Source texts of formatted documents:

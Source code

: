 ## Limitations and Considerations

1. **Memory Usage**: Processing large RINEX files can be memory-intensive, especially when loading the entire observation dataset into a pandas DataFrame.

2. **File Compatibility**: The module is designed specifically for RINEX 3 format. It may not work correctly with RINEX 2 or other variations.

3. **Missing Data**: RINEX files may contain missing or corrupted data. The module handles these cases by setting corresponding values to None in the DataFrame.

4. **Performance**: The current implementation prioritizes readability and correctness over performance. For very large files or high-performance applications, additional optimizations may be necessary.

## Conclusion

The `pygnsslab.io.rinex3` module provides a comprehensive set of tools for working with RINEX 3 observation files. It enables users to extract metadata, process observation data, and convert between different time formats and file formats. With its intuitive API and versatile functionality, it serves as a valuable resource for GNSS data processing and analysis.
--
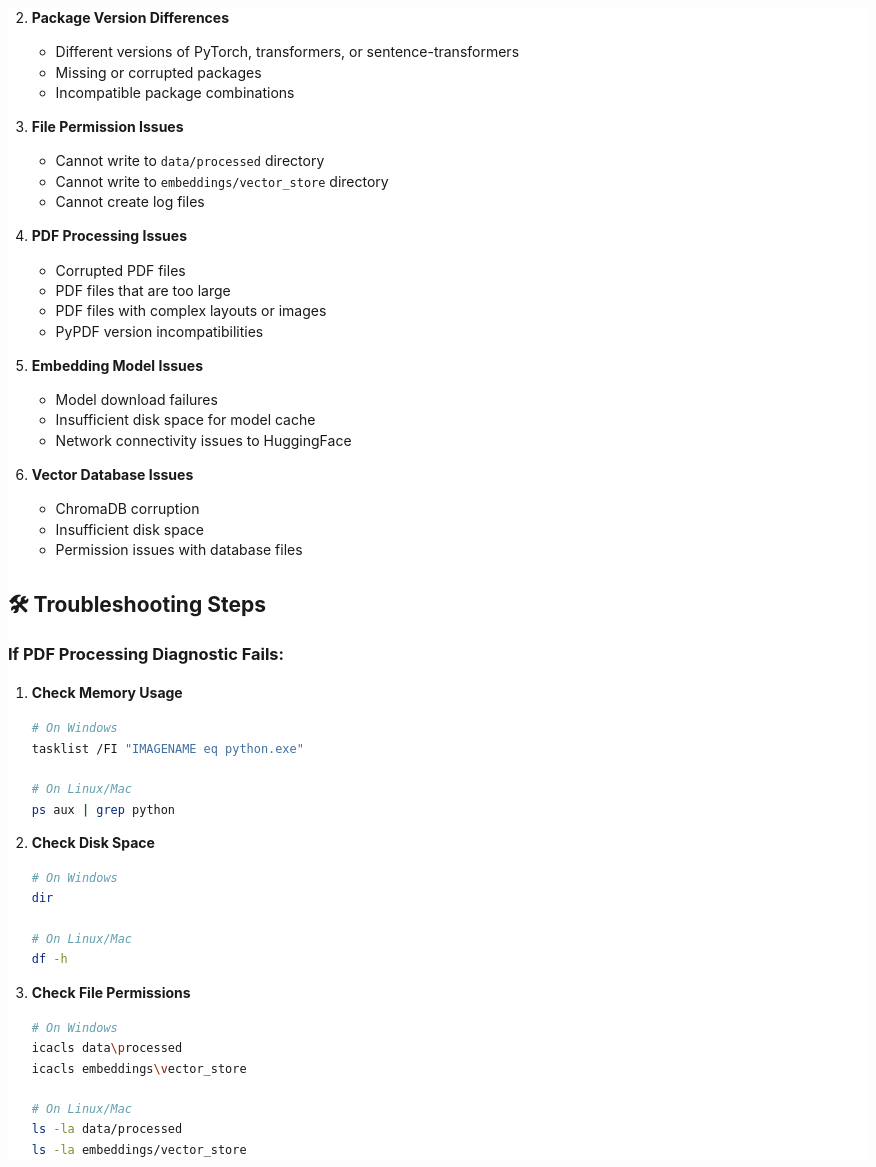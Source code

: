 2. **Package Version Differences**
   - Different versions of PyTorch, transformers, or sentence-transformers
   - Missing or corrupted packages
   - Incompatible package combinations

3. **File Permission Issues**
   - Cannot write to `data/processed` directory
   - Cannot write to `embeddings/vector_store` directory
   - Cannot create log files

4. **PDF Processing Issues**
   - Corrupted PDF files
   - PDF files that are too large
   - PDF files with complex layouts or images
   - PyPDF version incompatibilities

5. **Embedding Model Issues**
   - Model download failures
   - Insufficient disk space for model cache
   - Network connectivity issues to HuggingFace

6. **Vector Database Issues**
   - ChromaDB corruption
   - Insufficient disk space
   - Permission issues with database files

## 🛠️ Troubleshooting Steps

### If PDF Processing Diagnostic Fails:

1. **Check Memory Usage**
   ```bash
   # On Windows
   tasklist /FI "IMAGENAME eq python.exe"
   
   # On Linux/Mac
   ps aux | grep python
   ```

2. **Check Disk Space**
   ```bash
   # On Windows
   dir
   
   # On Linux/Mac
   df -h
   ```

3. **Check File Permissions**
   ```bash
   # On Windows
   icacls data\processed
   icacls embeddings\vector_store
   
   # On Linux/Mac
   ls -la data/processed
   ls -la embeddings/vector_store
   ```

TO DO: Would you print, exactly as written, every line above from the one holding "2. **Package Version Differences**" through the one holding "- PDF files that are too large", with both included and no other lines?

SOLUTION TO THE EXERCISE:
: 2. **Package Version Differences**
   - Different versions of PyTorch, transformers, or sentence-transformers
   - Missing or corrupted packages
   - Incompatible package combinations

3. **File Permission Issues**
   - Cannot write to `data/processed` directory
   - Cannot write to `embeddings/vector_store` directory
   - Cannot create log files

4. **PDF Processing Issues**
   - Corrupted PDF files
   - PDF files that are too large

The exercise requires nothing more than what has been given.